• _Problem to solve_: Pick out each line below containing "print".
§
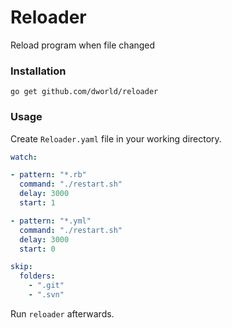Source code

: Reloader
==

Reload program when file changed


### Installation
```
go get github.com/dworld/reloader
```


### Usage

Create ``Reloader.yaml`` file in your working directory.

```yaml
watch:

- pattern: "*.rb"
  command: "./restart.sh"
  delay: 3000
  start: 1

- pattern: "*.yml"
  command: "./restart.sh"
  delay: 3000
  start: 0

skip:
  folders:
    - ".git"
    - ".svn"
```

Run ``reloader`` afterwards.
§
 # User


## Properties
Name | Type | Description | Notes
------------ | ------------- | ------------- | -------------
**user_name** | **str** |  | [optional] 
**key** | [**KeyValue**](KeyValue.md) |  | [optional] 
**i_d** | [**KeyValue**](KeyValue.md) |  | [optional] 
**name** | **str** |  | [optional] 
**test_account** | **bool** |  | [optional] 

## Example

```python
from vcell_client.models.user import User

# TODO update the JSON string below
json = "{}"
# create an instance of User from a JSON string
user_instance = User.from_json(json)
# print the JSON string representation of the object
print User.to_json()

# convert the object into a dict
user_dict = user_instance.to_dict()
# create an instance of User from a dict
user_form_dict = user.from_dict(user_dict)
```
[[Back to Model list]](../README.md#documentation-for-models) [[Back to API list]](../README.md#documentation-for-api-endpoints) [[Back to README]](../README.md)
§
• _Answer_:
# print the JSON string representation of the object
print User.to_json()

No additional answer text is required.